Plaintiff, Fein, sought a preliminary and permanent injunction barring defendant, a National Park Service (NPS) Superintendent, from interfering with a residential construction. The court found that the plaintiff had not exhausted administrative remedies and that there was no final decision to review. Accordingly, the court held it lacked subject matter jurisdiction, and dismissed the action.
Plaintiff was assigned a property right in 1991 stemming from a 1975 deed conveying the property in question to the United States as part of approximately 94 acres to be included in the Virgin Islands National Park. The deed conveyed the land subject to a right of use and occupancy reserved by the grantors for a period of 60 years, which was assigned to plaintiff. This right included the right to construct a single family dwelling so long as it did not interfere with the historic ruins within the area, and also required the grantor to cooperate with NPS.
In 1994, Fein applied through the Department of Planning and Natural Resources (DPNR) for a minor Coastal Zone Management permit to build a residence.
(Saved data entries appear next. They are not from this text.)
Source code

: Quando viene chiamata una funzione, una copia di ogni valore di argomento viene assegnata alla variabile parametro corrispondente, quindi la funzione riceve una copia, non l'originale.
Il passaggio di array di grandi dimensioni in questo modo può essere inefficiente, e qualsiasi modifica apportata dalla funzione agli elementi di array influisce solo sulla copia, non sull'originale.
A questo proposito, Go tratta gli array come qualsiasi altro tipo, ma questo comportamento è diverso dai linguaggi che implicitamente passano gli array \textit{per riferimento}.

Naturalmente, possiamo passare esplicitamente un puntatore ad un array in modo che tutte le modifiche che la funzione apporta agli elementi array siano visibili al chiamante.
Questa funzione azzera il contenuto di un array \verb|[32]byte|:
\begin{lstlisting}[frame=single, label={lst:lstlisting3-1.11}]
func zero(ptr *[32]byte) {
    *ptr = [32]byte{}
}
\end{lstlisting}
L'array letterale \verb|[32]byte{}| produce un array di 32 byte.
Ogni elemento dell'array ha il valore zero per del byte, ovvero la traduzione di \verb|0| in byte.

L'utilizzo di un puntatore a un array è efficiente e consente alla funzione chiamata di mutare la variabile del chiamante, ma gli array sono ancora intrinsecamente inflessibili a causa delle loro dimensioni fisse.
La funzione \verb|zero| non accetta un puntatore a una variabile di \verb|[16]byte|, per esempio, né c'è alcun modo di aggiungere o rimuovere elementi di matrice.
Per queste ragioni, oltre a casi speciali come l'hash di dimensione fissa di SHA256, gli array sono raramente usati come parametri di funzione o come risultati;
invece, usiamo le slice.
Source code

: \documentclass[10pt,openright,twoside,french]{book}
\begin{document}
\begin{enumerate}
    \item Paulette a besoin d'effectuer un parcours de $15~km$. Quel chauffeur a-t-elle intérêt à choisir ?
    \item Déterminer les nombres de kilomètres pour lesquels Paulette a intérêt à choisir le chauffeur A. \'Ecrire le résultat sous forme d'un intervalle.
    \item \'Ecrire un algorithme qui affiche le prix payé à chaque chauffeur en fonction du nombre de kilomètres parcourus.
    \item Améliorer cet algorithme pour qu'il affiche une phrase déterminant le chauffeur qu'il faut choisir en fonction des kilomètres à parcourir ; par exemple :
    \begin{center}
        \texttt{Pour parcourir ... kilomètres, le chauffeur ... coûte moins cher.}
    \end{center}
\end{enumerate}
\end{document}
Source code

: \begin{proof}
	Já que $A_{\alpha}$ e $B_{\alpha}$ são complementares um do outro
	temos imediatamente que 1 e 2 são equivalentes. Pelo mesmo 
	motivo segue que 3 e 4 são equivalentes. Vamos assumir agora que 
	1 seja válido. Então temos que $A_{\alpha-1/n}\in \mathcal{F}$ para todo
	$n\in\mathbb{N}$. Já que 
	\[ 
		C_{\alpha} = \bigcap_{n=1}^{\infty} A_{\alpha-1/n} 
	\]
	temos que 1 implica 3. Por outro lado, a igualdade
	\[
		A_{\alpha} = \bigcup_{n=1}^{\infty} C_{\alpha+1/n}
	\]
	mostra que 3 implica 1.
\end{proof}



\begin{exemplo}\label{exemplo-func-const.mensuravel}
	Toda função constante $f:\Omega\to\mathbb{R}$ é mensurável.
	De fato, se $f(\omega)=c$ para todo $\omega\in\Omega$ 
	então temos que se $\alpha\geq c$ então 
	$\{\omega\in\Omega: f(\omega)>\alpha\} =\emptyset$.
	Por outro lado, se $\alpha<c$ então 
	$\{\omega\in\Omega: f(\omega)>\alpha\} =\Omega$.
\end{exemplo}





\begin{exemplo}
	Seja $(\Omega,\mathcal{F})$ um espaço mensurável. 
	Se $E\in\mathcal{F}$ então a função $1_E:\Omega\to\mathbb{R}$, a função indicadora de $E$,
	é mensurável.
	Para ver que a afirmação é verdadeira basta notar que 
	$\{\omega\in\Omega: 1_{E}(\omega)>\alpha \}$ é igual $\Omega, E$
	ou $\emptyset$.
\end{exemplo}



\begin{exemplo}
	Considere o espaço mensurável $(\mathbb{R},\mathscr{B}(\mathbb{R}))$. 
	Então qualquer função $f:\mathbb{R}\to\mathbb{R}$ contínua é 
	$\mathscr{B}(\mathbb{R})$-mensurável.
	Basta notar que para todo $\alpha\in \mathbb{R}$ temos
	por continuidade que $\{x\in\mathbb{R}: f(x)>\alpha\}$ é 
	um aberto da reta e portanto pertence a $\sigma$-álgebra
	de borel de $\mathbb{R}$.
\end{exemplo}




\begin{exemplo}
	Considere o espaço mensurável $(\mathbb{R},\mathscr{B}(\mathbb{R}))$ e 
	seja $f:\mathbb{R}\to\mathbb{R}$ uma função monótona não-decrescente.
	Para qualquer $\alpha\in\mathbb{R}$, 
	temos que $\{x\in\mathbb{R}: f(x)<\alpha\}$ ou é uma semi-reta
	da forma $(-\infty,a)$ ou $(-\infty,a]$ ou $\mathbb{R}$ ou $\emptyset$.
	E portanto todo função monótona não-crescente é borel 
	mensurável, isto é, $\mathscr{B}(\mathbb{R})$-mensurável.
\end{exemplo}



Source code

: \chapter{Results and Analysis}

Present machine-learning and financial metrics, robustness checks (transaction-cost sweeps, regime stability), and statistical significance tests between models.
NPS never received formal notice, but found out and put DPNR on notice of its interest in project, warned of the project's possible impact on historic ruins on the land, and protested that the architectural plans did not conform to the restrictions on the mentioned deed. Although no evidence was presented that DPNR ever directly responded to NPS, Fein was required to adjust the plans to meet certain standards. The plans were revised and approved by DPNR and the permit was issued. An adjoining landowner who had not received proper notice successfully appealed to the Virgin Islands Board of Land Use Appeals, the initial permit was voided, and the permitting process started anew.
This time, NPS received an official notice from DPNR of Fein's renewed application. NPS responded with a letter advising it of the potential impact on historic properties and the need to comply with the National Historic Preservation Act (NHPA) and the Section 106 process. DPNR did not respond to the letter, and issued the permit before NPS could complete the Section 106 compliance procedures. The commissioner of DPNR then informed NPS that the permit was granted because Section 106 did not apply since the construction of the dwelling was not a Federal undertaking.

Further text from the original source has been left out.